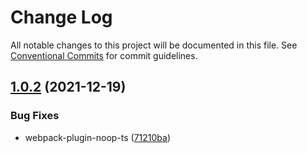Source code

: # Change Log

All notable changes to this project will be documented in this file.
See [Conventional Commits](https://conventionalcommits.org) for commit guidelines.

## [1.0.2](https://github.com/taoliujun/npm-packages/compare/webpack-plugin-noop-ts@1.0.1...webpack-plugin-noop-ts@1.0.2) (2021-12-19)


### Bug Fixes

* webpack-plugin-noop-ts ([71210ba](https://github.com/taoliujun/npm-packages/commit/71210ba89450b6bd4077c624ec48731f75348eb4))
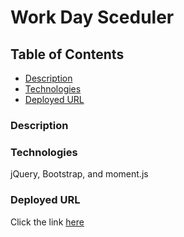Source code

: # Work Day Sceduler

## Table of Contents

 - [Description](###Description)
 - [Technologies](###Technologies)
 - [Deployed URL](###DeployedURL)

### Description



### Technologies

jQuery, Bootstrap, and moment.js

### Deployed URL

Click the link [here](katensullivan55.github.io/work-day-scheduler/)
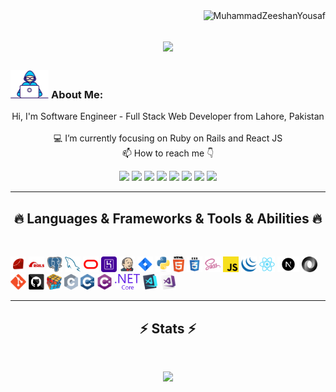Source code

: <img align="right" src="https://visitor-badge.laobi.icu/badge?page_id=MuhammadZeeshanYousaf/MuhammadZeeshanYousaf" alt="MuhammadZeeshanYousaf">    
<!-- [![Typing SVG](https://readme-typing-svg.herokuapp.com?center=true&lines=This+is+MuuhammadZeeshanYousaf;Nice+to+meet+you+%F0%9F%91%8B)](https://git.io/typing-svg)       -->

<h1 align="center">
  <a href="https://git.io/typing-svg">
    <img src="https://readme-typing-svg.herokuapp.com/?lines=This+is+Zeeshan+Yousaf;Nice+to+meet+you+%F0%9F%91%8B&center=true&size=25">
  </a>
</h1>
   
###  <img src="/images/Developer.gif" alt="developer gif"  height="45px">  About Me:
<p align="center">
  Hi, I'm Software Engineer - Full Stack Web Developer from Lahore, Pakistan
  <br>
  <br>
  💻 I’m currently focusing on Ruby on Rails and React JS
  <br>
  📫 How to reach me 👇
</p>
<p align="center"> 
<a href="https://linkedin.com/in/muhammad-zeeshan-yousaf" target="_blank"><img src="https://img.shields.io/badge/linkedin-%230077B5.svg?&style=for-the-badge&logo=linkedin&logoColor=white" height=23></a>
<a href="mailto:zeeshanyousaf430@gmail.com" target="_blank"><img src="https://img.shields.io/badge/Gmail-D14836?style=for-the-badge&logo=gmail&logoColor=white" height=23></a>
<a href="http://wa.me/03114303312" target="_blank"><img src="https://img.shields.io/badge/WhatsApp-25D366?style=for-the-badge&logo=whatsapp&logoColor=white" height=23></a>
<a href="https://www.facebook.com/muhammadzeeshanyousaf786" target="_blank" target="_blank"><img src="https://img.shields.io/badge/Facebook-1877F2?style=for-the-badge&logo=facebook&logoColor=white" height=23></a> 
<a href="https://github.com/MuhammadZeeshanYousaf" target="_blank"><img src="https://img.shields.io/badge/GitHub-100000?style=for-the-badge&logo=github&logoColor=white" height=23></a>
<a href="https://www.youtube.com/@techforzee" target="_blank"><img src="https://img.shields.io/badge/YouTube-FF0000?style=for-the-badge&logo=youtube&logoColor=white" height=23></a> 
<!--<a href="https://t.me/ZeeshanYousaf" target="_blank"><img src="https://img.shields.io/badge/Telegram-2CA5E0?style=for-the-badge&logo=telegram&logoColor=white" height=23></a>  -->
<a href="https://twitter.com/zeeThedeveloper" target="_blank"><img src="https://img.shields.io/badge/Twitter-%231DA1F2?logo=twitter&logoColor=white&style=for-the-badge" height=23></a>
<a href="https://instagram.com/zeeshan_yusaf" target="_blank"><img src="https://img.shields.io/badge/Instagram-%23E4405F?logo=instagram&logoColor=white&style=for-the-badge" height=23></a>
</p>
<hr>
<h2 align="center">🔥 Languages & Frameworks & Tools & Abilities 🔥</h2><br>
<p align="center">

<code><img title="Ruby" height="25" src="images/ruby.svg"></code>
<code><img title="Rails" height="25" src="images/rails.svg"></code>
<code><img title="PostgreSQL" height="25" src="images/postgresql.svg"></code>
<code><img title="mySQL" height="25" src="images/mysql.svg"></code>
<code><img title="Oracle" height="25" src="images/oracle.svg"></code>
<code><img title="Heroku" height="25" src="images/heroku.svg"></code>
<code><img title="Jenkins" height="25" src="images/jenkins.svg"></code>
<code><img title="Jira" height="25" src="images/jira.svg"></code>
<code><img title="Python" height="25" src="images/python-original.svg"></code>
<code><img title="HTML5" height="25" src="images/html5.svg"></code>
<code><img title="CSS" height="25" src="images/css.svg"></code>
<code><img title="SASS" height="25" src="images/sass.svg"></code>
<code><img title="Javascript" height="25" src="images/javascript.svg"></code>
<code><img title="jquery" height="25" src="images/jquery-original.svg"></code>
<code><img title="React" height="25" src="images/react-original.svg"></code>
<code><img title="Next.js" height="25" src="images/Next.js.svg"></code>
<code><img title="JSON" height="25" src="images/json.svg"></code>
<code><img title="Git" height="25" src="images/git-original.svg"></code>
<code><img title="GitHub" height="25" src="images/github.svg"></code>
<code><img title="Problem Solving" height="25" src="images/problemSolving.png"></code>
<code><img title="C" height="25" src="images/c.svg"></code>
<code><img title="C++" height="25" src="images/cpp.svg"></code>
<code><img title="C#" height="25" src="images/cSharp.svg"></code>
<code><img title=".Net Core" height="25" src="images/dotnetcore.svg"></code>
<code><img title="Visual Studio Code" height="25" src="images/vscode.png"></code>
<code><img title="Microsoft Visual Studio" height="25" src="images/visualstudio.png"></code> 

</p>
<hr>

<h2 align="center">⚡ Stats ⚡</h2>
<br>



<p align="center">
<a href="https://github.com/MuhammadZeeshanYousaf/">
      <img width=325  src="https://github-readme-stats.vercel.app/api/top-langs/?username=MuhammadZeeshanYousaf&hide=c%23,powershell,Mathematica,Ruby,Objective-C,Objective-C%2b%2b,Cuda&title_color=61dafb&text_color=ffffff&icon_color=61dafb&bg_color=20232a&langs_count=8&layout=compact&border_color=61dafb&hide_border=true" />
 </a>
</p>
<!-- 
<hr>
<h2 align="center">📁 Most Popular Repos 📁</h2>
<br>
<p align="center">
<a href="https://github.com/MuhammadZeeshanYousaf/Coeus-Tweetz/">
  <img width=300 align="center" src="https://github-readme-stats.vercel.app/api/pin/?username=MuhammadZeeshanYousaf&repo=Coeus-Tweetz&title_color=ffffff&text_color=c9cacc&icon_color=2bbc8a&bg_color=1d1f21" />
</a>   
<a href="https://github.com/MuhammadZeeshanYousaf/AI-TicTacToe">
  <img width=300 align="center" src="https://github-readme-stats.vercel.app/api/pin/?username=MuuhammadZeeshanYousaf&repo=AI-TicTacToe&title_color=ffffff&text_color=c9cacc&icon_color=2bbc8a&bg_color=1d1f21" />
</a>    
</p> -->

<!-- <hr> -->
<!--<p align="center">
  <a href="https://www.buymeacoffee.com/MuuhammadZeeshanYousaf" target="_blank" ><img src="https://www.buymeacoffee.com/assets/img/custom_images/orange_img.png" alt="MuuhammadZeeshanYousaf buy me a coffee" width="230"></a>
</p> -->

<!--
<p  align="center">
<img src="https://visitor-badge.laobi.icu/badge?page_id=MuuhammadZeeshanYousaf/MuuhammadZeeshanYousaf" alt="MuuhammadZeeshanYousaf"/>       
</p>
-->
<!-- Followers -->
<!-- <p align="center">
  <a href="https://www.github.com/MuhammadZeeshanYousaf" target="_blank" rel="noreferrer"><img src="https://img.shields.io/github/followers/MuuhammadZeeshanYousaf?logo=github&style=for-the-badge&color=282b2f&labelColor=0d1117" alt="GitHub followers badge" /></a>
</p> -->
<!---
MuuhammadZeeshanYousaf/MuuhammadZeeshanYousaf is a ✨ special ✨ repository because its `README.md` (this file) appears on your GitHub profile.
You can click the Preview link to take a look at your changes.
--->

- Task -
What is needed is a word-for-word copy of the lines from the start of the data to the line with "Hi, I'm Software", inclusive, with no pictures in it.

- Completed task -
Source code

: # Change Log

All notable changes to this project will be documented in this file.
See [Conventional Commits](https://conventionalcommits.org) for commit guidelines.

## [1.0.2](https://github.com/taoliujun/npm-packages/compare/webpack-plugin-noop-ts@1.0.1...webpack-plugin-noop-ts@1.0.2) (2021-12-19)


### Bug Fixes

* webpack-plugin-noop-ts ([71210ba](https://github.com/taoliujun/npm-packages/commit/71210ba89450b6bd4077c624ec48731f75348eb4))
Source code

: # Work Day Sceduler

## Table of Contents

 - [Description](###Description)
 - [Technologies](###Technologies)
 - [Deployed URL](###DeployedURL)

### Description



### Technologies

jQuery, Bootstrap, and moment.js

### Deployed URL

Click the link [here](katensullivan55.github.io/work-day-scheduler/)
Source code

: <img align="right" src="https://visitor-badge.laobi.icu/badge?page_id=MuhammadZeeshanYousaf/MuhammadZeeshanYousaf" alt="MuhammadZeeshanYousaf">    
<!-- [![Typing SVG](https://readme-typing-svg.herokuapp.com?center=true&lines=This+is+MuuhammadZeeshanYousaf;Nice+to+meet+you+%F0%9F%91%8B)](https://git.io/typing-svg)       -->

<h1 align="center">
  <a href="https://git.io/typing-svg">
    <img src="https://readme-typing-svg.herokuapp.com/?lines=This+is+Zeeshan+Yousaf;Nice+to+meet+you+%F0%9F%91%8B&center=true&size=25">
  </a>
</h1>
   
###  <img src="/images/Developer.gif" alt="developer gif"  height="45px">  About Me:
<p align="center">
  Hi, I'm Software Engineer - Full Stack Web Developer from Lahore, Pakistan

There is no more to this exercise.